I had picked up some caftans in Tunis several years ago, meaning to use them as crew presents for people who worked on my television show. But it was hot when I got back to Texas, so one day I tried one on, to see if what worked for North
African heat worked for Texas heat, too. Pretty soon I was wearing caftans day and night, week in and week out. I don’t know that they made me cooler, particularly—what they did was eliminate the problem of thinking about clothes at all. I just wore my caftans; they were perfect for the reclusive life I started leading right after I sold my production company and departed Culver City forever.

Gladys undoubtedly had a point, though. Caftans would not be ideal garb for my first visit to my daughter. Unfortunately I’d become neurotically attached to them; the thought of having to change to normal American clothes produced a certain dissonance in my thoughts. The dissonance made me grumpy.

“She doesn’t work in a Dairy Queen, she works in a Mr.

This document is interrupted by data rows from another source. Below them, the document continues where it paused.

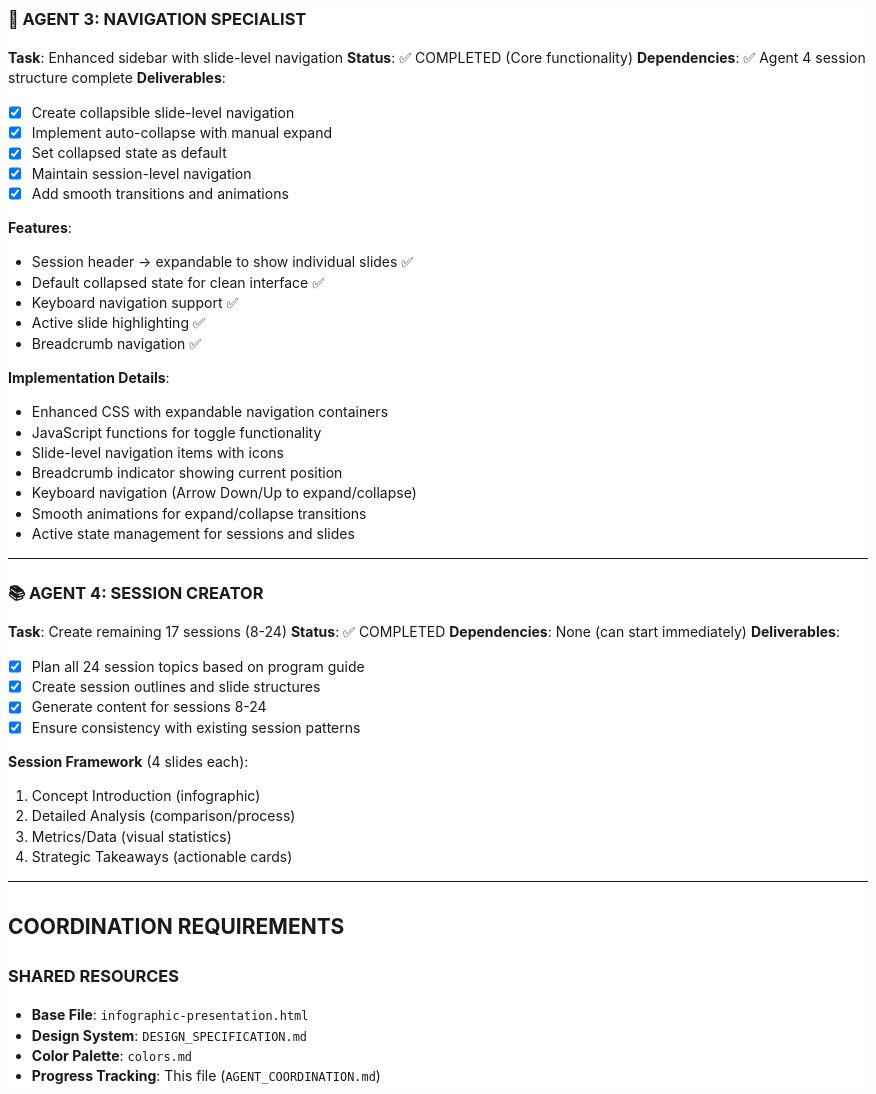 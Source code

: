 
### 🧭 AGENT 3: NAVIGATION SPECIALIST  
**Task**: Enhanced sidebar with slide-level navigation
**Status**: ✅ COMPLETED (Core functionality)
**Dependencies**: ✅ Agent 4 session structure complete
**Deliverables**:
- [x] Create collapsible slide-level navigation
- [x] Implement auto-collapse with manual expand
- [x] Set collapsed state as default
- [x] Maintain session-level navigation
- [x] Add smooth transitions and animations

**Features**:
- Session header → expandable to show individual slides ✅
- Default collapsed state for clean interface ✅
- Keyboard navigation support ✅
- Active slide highlighting ✅
- Breadcrumb navigation ✅

**Implementation Details**:
- Enhanced CSS with expandable navigation containers
- JavaScript functions for toggle functionality
- Slide-level navigation items with icons
- Breadcrumb indicator showing current position
- Keyboard navigation (Arrow Down/Up to expand/collapse)
- Smooth animations for expand/collapse transitions
- Active state management for sessions and slides

---

### 📚 AGENT 4: SESSION CREATOR
**Task**: Create remaining 17 sessions (8-24)
**Status**: ✅ COMPLETED
**Dependencies**: None (can start immediately)
**Deliverables**:
- [x] Plan all 24 session topics based on program guide
- [x] Create session outlines and slide structures
- [x] Generate content for sessions 8-24
- [x] Ensure consistency with existing session patterns

**Session Framework** (4 slides each):
1. Concept Introduction (infographic)
2. Detailed Analysis (comparison/process)
3. Metrics/Data (visual statistics)
4. Strategic Takeaways (actionable cards)

---

## COORDINATION REQUIREMENTS

### SHARED RESOURCES
- **Base File**: `infographic-presentation.html`
- **Design System**: `DESIGN_SPECIFICATION.md`
- **Color Palette**: `colors.md`
- **Progress Tracking**: This file (`AGENT_COORDINATION.md`)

Burger,” I pointed out, well aware that I was making a picayune objection.

“She’ll still freak out if you show up in a caftan,” Gladys insisted.

“I’m afraid this means you’re finally going to have to get dressed,” Godwin said in a gloating tone.

I gave them both a defiant glare.

The once-respected classicist sitting opposite me had just unscrewed the top from a bottle of suntan lotion and was casually pouring the liquid over his chest and shoulders. His clothes at the moment consisted of a towel across his lap, put there in deference to Gladys’s sensibilities.

“If you think she’ll run for the hills when she sees me, think what she’ll do when she sees you,” I said. “You’re sitting there naked and you look at least a hundred years old.”

“Two hundred,” Gladys said. “He’s the oldest-looking thing I ever laid eyes on, and both my grandpas lived to be over ninety.”

“Sour grapes from two sourpusses,” Godwin said. “I’m frequently complimented for my youthful deportment.”

The top of Godwin’s head was completely bald; a few tufts of long, wispy white hair clung to the underside of his skull. In the summertime he rarely wore anything more formal than a swimsuit;
with Godwin nudism was not so much a philosophy as a convenience. Three of his front teeth were missing, courtesy of a love affair with a biker of unstable temperament. Efforts to get him to replace them had so far been greeted with toothless sneers.

For a year or two, when he first conceived of the book about Euripides and the Rolling Stones, Godwin had staggered around my hill, doped to the gills with acid and other controlled substances, earphones clamped to his head, the Stones’ music pouring into his ears for as much as eighteen hours at a stretch.

Gladys and I both felt that he had not really come back from that experience, though what “back” meant when you were talking about Godwin Lloyd-Jons was not easy to say.

“Anyway, why pick on me?” Godwin asked, pointing his bottle of suntan lotion at Gladys. “Gladys doesn’t exactly dress her age, you know.”